For instance, I stayed with someone simply because my friends said we were great together.
Your friends and family don’t know everything that goes on between the two of you, some aspects of your relationship are and should remain sacred, so if you feel like you constantly need to involve others in the complexity of your relationships, maybe you need to identify why you need that validation in the first place.
You never feel good enough.
You do everything to try and make them happy. You even do the things that, honestly… you could go without.
You cater to their needs; you give up your time for them, you let them bail on you, you bail on your friends for them, you take up an interest in sports even though you have zero interest in that topic, you change your hair because they once mentioned how much they prefer blondes.
And yet, nothing you do, and no matter how hard you try, it feels like your partner still doesn’t appreciate you or love you the way you want to be loved.
Relationship expert Amica Graber says,
“Healthy relationship should make you feel like the best version of yourself. If you feel like you’re constantly falling short, it’s time to reevaluate the people that are making you feel that way.”
I’ve been in love with the same man for the last (almost) 3 years, and when I first entered the relationship, I was confident in myself.

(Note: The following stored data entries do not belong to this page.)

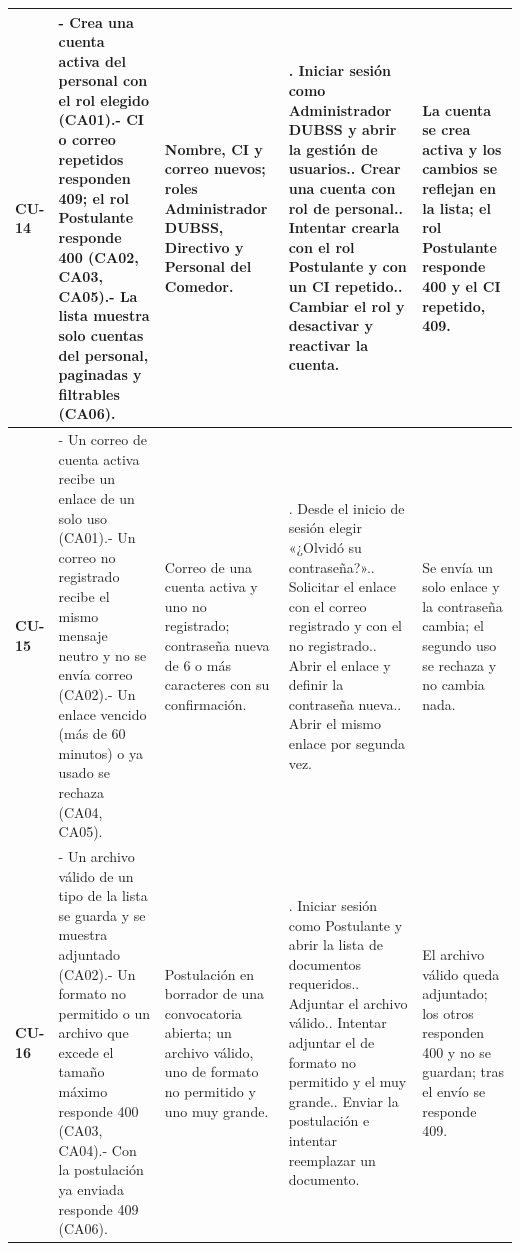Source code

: {\begin{longtable}{@{}>{\raggedright\arraybackslash}p{1.2cm}>{\raggedright\arraybackslash}p{3.7cm}>{\raggedright\arraybackslash}p{3.0cm}>{\raggedright\arraybackslash}p{4.4cm}>{\raggedright\arraybackslash}p{3.4cm}@{}}
\midrule
\textbf{CU-14} & - Crea una cuenta activa del personal con el rol elegido (CA01).\newline - CI o correo repetidos responden 409; el rol Postulante responde 400 (CA02, CA03, CA05).\newline - La lista muestra solo cuentas del personal, paginadas y filtrables (CA06). & Nombre, CI y correo nuevos; roles Administrador DUBSS, Directivo y Personal del Comedor. & 1. Iniciar sesión como Administrador DUBSS y abrir la gestión de usuarios.\newline 2. Crear una cuenta con rol de personal.\newline 3. Intentar crearla con el rol Postulante y con un CI repetido.\newline 4. Cambiar el rol y desactivar y reactivar la cuenta. & La cuenta se crea activa y los cambios se reflejan en la lista; el rol Postulante responde 400 y el CI repetido, 409. \\
\midrule
\textbf{CU-15} & - Un correo de cuenta activa recibe un enlace de un solo uso (CA01).\newline - Un correo no registrado recibe el mismo mensaje neutro y no se envía correo (CA02).\newline - Un enlace vencido (más de 60 minutos) o ya usado se rechaza (CA04, CA05). & Correo de una cuenta activa y uno no registrado; contraseña nueva de 6 o más caracteres con su confirmación. & 1. Desde el inicio de sesión elegir «¿Olvidó su contraseña?».\newline 2. Solicitar el enlace con el correo registrado y con el no registrado.\newline 3. Abrir el enlace y definir la contraseña nueva.\newline 4. Abrir el mismo enlace por segunda vez. & Se envía un solo enlace y la contraseña cambia; el segundo uso se rechaza y no cambia nada. \\
\midrule
\textbf{CU-16} & - Un archivo válido de un tipo de la lista se guarda y se muestra adjuntado (CA02).\newline - Un formato no permitido o un archivo que excede el tamaño máximo responde 400 (CA03, CA04).\newline - Con la postulación ya enviada responde 409 (CA06). & Postulación en borrador de una convocatoria abierta; un archivo válido, uno de formato no permitido y uno muy grande. & 1. Iniciar sesión como Postulante y abrir la lista de documentos requeridos.\newline 2. Adjuntar el archivo válido.\newline 3. Intentar adjuntar el de formato no permitido y el muy grande.\newline 4. Enviar la postulación e intentar reemplazar un documento. & El archivo válido queda adjuntado; los otros responden 400 y no se guardan; tras el envío se responde 409. \\

\end{longtable}}
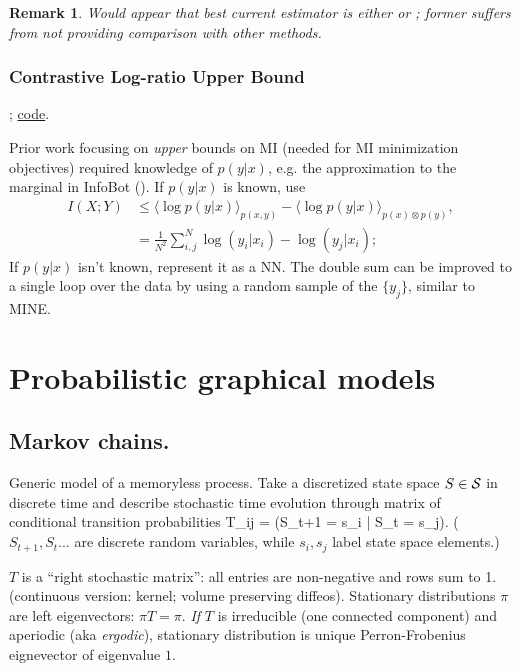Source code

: \documentclass[notitlepage,openany,11pt]{report}
\theoremstyle{plain}%
\newtheorem{notethm}{Remark}
\newenvironment{notebox}
    {\noindent\colorlet{shadecolor}{cyan!15}\begin{shaded}\begin{notethm}}
    {\end{notethm}\end{shaded}}
\numberwithin{equation}{section}
\begin{document}
\begin{notebox}
Would appear that best current estimator is either \cite{ChanEtAl:19} or \cite{ChoiLee:20}; former suffers from not providing comparison with other methods.
\end{notebox}

\subsubsection{Contrastive Log-ratio Upper Bound}
\cite{ChengEtAl:20}; \href{https://github.com/Linear95/CLUB}{code}.

Prior work focusing on \emph{upper} bounds on MI (needed for MI minimization objectives) required knowledge of $p(y|x)$, e.g. the approximation to the marginal in InfoBot (). If $p(y|x)$ is known, use
\begin{align*}
I(X;Y) &\leq \langle \log p(y|x) \rangle_{p(x,y)} - \langle \log p(y|x) \rangle_{p(x) \otimes p(y)}, \\
{} &= \frac{1}{N^2} \sum_{i,j}^{N} \log(y_i|x_i) - \log(y_j|x_i);
\end{align*}
If $p(y|x)$ isn't known, represent it as a NN. The double sum can be improved to a single loop over the data by using a random sample of the $\{ y_{j} \}$, similar to MINE. 





\section{Probabilistic graphical models}

\subsection{Markov chains.} 
Generic model of a memoryless process. Take a discretized state space $S \in \mathcal{S}$ in discrete time and describe stochastic time evolution through matrix of conditional transition probabilities
\be
T_{ij} = (S_{t+1} = s_{i} | S_{t} = s_{j}).
\ee
($S_{t+1}, S_{t}...$ are discrete random variables, while $s_{i}, s_{j}$ label state space elements.)

$T$ is a ``right stochastic matrix'': all entries are non-negative and rows sum to 1. (continuous version: kernel; volume preserving diffeos). Stationary distributions $\pi$ are left eigenvectors: $\pi T = \pi$. \emph{If} $T$ is irreducible (one connected component) and aperiodic (aka \emph{ergodic}), stationary distribution is unique Perron-Frobenius eignevector of eigenvalue $1$.
\end{document}
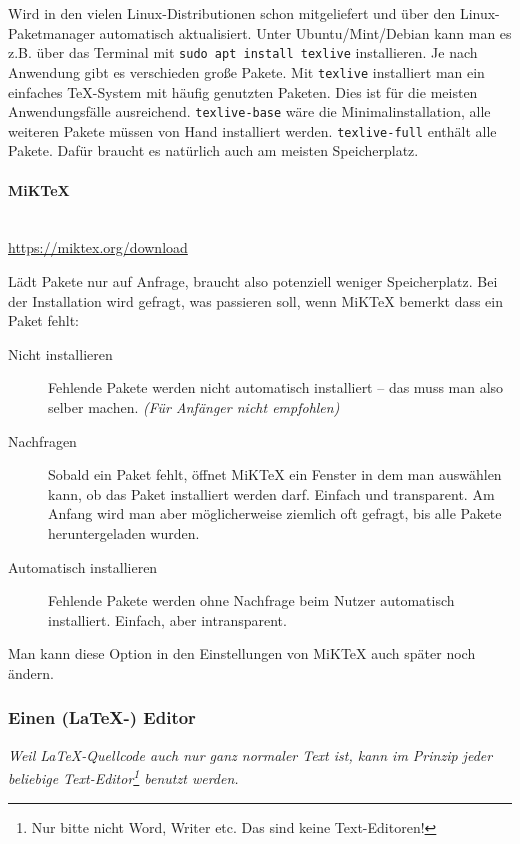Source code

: 			\noindent Wird in den vielen Linux-Distributionen schon mitgeliefert und über den Linux-Paketmanager automatisch aktualisiert.
			Unter Ubuntu/Mint/Debian kann man es z.B. über das Terminal mit  
			\lstinline|sudo apt install texlive| installieren.
			Je nach Anwendung gibt es verschieden große Pakete. Mit \lstinline|texlive| installiert man ein einfaches TeX-System mit häufig genutzten Paketen. Dies ist für die meisten Anwendungsfälle ausreichend.
			\lstinline|texlive-base| wäre die Minimalinstallation, alle weiteren Pakete müssen von Hand installiert werden.
			\lstinline|texlive-full| enthält alle Pakete. Dafür braucht es natürlich auch am meisten Speicherplatz.
			
			\paragraph{MiKTeX}~\\
			  
			\hfill
			\url{https://miktex.org/download}
			
			\noindent Lädt Pakete nur auf Anfrage, braucht also potenziell weniger Speicherplatz.
			Bei der Installation wird gefragt, was passieren soll, wenn MiKTeX bemerkt dass ein Paket fehlt:
			\begin{description}
				\item[Nicht installieren] Fehlende Pakete werden nicht automatisch installiert -- das muss man also selber machen. \textit{(Für Anfänger nicht empfohlen)}
				\item[Nachfragen] Sobald ein Paket fehlt, öffnet MiKTeX ein Fenster in dem man auswählen kann, ob das Paket installiert werden darf. Einfach und transparent. Am Anfang wird man aber möglicherweise ziemlich oft gefragt, bis alle Pakete heruntergeladen wurden.
				\item[Automatisch installieren] Fehlende Pakete werden ohne Nachfrage beim Nutzer automatisch installiert. Einfach, aber intransparent.
			\end{description}
			
			Man kann diese Option in den Einstellungen von MiKTeX auch später noch ändern.
			
			\subsubsection{Einen (LaTeX-) Editor}
			\emph{Weil \LaTeX-Quellcode auch nur ganz normaler Text ist, kann im Prinzip jeder beliebige Text-Editor\footnote{Nur bitte nicht Word, Writer etc. Das sind keine Text-Editoren!} benutzt werden.}
			\medskip
			
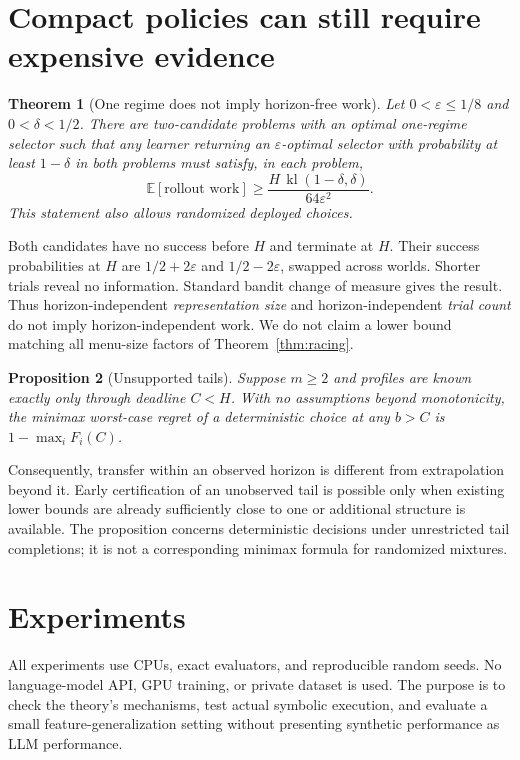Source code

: \documentclass[11pt]{article}
\newtheorem{theorem}{Theorem}
\newtheorem{proposition}[theorem]{Proposition}
\theoremstyle{definition}\newtheorem{definition}[theorem]{Definition}
\newcommand{\E}{\mathbb{E}}
\newcommand{\eps}{\varepsilon}
\newcommand{\kl}{\operatorname{kl}}
\begin{document}
\section{Compact policies can still require expensive evidence}
\begin{theorem}[One regime does not imply horizon-free work]\label{thm:lower}
Let $0<\eps\le1/8$ and $0<\delta<1/2$. There are two-candidate problems with an optimal one-regime selector such that any learner returning an $\eps$-optimal selector with probability at least $1-\delta$ in both problems must satisfy, in each problem,
\begin{equation}\label{eq:lower}
 \E[\text{rollout work}]\ge
 \frac{H\,\kl(1-\delta,\delta)}{64\eps^2}.
\end{equation}
This statement also allows randomized deployed choices.
\end{theorem}
Both candidates have no success before $H$ and terminate at $H$. Their success probabilities at $H$ are $1/2+2\eps$ and $1/2-2\eps$, swapped across worlds. Shorter trials reveal no information. Standard bandit change of measure \citep{kaufmann2016} gives the result. Thus horizon-independent \emph{representation size} and horizon-independent \emph{trial count} do not imply horizon-independent work. We do not claim a lower bound matching all menu-size factors of Theorem~\ref{thm:racing}.

\begin{proposition}[Unsupported tails]\label{prop:tail}
Suppose $m\ge2$ and profiles are known exactly only through deadline $C<H$. With no assumptions beyond monotonicity, the minimax worst-case regret of a deterministic choice at any $b>C$ is $1-\max_iF_i(C)$.
\end{proposition}
Consequently, transfer within an observed horizon is different from extrapolation beyond it. Early certification of an unobserved tail is possible only when existing lower bounds are already sufficiently close to one or additional structure is available. The proposition concerns deterministic decisions under unrestricted tail completions; it is not a corresponding minimax formula for randomized mixtures.

\section{Experiments}\label{sec:experiments}
All experiments use CPUs, exact evaluators, and reproducible random seeds. No language-model API, GPU training, or private dataset is used. The purpose is to check the theory's mechanisms, test actual symbolic execution, and evaluate a small feature-generalization setting without presenting synthetic performance as LLM performance.
\end{document}
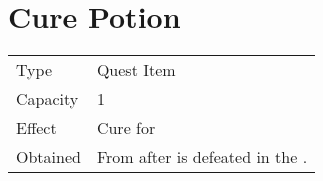\section{Cure Potion}
\label{item:cure_potion_uniq}


\noindent\begin{tabularx}{\textwidth}[l]{lX}
	Type
	& Quest Item
\\
	Capacity
	& 1
\\
	Effect
	& Cure for \nameref{char:kaeli}
\\
	Obtained
	& From \nameref{char:tristam} after \nameref{monster:flamerus_rex} is defeated in the \nameref{map:bone_dungeon}.
\end{tabularx}
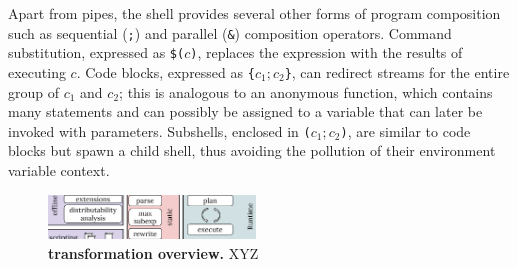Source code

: \documentclass[sigplan,10pt,review,anonymous]{acmart}
\newcommand{\ttt}[1]{\texttt{\small #1}}
\begin{document}
Apart from pipes, the \unix shell provides several other forms of program composition such as sequential (\ttt{;}) and parallel (\ttt{\&}) composition operators.
Command substitution, expressed as \ttt{\$($c$)}, replaces the expression with the results of executing $c$.
Code blocks, expressed as \ttt{\{$c_1; c_2$\}}, can redirect streams for the entire group of $c_1$ and $c_2$;
  this is analogous to an anonymous function, which contains many statements and can possibly be assigned to a variable that can later be invoked with parameters.
Subshells, enclosed in \ttt{($c_1; c_2$)}, are similar to code blocks but spawn a child shell, thus avoiding the pollution of their environment variable context. %




\begin{figure}[t]
\centering
\includegraphics[width=0.49\textwidth]{./figs/dish_overview.pdf}
\caption{
  \textbf{\sys transformation overview.}
	\sys XYZ
}
\label{fig:overview}
\end{figure}
\end{document}

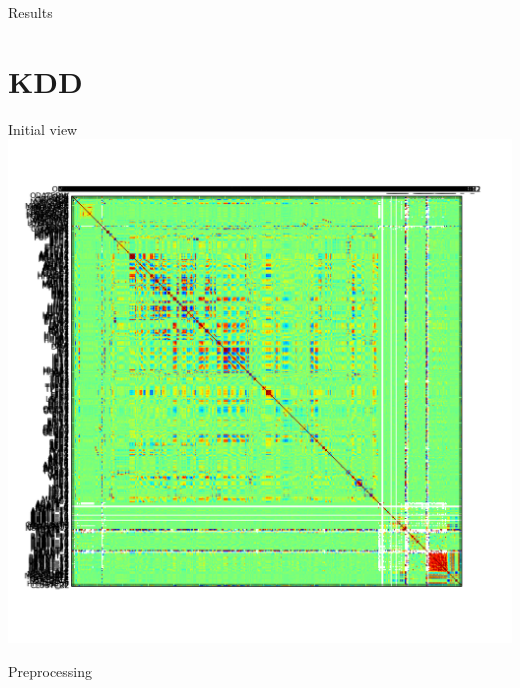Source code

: \documentclass[12pt]{beamer}
\begin{document}
\begin{frame}{Results}
\end{frame}

\section{KDD}
\begin{frame}{Initial view}
\includegraphics[height=\textheight,width=\textwidth,keepaspectratio]{plots/kdd_orig.png}
\end{frame}

\begin{frame}{Preprocessing}

\end{frame}
\end{document}
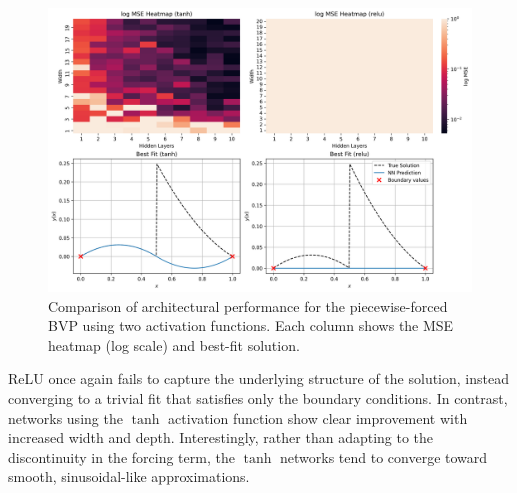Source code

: \begin{figure}[h]
    \centering
    \includegraphics[width=\textwidth]{graphics/bvp_piecewise_combined.png}
    \caption{Comparison of architectural performance for the piecewise-forced BVP using two 
    activation functions. Each column shows the MSE heatmap (log scale) and best-fit solution.}
    \label{fig:bvp_piecewise_sidebyside}
\end{figure}

ReLU once again fails to capture the underlying structure of the solution, instead converging to a 
trivial fit that satisfies only the boundary conditions. In contrast, networks using the 
\(\tanh\) activation function show clear improvement with increased width and depth. 
Interestingly, rather than adapting to the discontinuity in the forcing term, the 
\(\tanh\) networks tend to converge toward smooth, sinusoidal-like approximations.
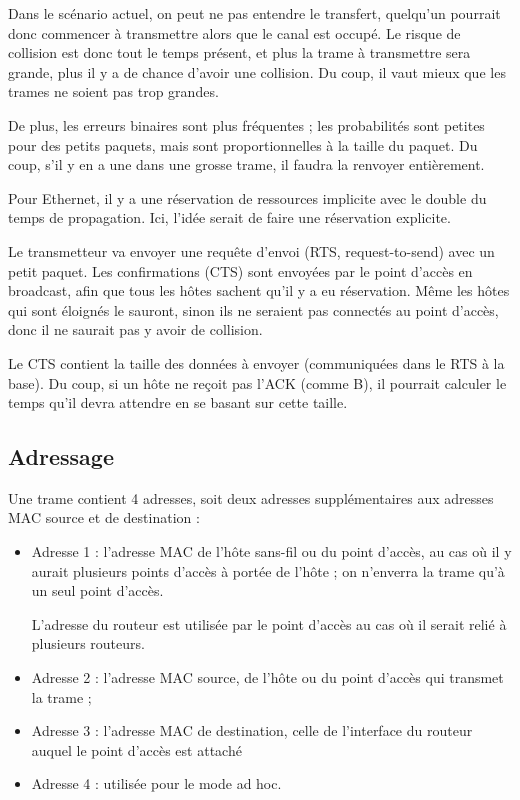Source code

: 		Dans le scénario actuel, on peut ne pas entendre le transfert, quelqu'un pourrait donc commencer à transmettre alors que le canal est occupé. Le risque de collision est donc tout le temps présent, et plus la trame à transmettre sera grande, plus il y a de chance d'avoir une collision. Du coup, il vaut mieux que les trames ne soient pas trop grandes.
		
		De plus, les erreurs binaires sont plus fréquentes ; les probabilités sont petites pour des petits paquets, mais sont proportionnelles à la taille du paquet. Du coup, s'il y en a une dans une grosse trame, il faudra la renvoyer entièrement.
		
		Pour Ethernet, il y a une réservation de ressources implicite avec le double du temps de propagation. Ici, l'idée serait de faire une réservation explicite. 
		
		
		Le transmetteur va envoyer une requête d'envoi (RTS, request-to-send) avec un petit paquet. Les confirmations (CTS) sont envoyées par le point d'accès en broadcast, afin que tous les hôtes sachent qu'il y a eu réservation. Même les hôtes qui sont éloignés le sauront, sinon ils ne seraient pas connectés au point d'accès, donc il ne saurait pas y avoir de collision.
		
		Le CTS contient la taille des données à envoyer (communiquées dans le RTS à la base). Du coup, si un hôte ne reçoit pas l'ACK (comme B), il pourrait calculer le temps qu'il devra attendre en se basant sur cette taille.
		
		\subsection{Adressage}
		
		
		Une trame contient 4 adresses, soit deux adresses supplémentaires aux adresses MAC source et de destination :
		
		\begin{itemize}
			\item Adresse 1 : l'adresse MAC de l'hôte sans-fil ou du point d'accès, au cas où il y aurait plusieurs points d'accès à portée de l'hôte ; on n'enverra la trame qu'à un seul point d'accès. 
						
			 L'adresse du routeur est utilisée par le point d'accès au cas où il serait relié à plusieurs routeurs.
			\item Adresse 2 : l'adresse MAC source, de l'hôte ou du point d'accès qui transmet la trame ;
			\item Adresse 3 : l'adresse MAC de destination, celle de l'interface du routeur auquel le point d'accès est attaché
			\item Adresse 4 : utilisée pour le mode ad hoc.
		\end{itemize}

I invested time into learning how to fall in love with myself first before loving a man.
I knew exactly what I was bringing into my partnership — and since then, nothing has changed except for the fact that our relationship has evolved and advanced and made me even more confident within myself.
If you feel like the person you’re with isn’t enhancing your life, helping you improve, and vice versa, it’s time to reevaluate. The two of you can’t grow together if one of you brings the other down or makes you feel less.
You don’t know who you are.
If you’re constantly putting your needs on the back burner in your relationship, it’s a red flag.
“If your relationship has become more about trying to satisfy your partner’s needs while ignoring your own, it’s a red flag.” — Amica Graber.
Take a moment right now. Do you do things for yourself? Are you upkeeping your health? Your hobbies? Do you wake up in the morning feeling happy and fulfilled, or do you feel like everything you do is meant to satisfy everyone but you?
Usually, unhealthy relationships require a lot more effort to keep them going, which means dialing back on the things you used to love to do daily that genuinely brought joy into your life.
Before meeting my partner, I took a dating hiatus because my past relationship made me lose myself. I was young and trying to discover who I was but too caught up in the yo-yo attention my ex gave me.
I was giving up my friends constantly, my dreams and aspirations, quality time with family, and most importantly, quality time with myself.
If you feel lost right now in your relationship and you feel like you don’t do a single thing for yourself, don’t take a step back; in fact, close the book and start a new one.
You can’t have a healthy partnership with someone who constantly takes from you and doesn’t allow you to work on yourself.
It’s not worth spending your time — your life — with someone who doesn’t make you feel good and wholesome about yourself.
Your partner should make you feel good, happy, and joyous about your time together. Not drained and mentally exhausted.
If you feel like you can’t advance, improve, and grow together, then what are you even doing?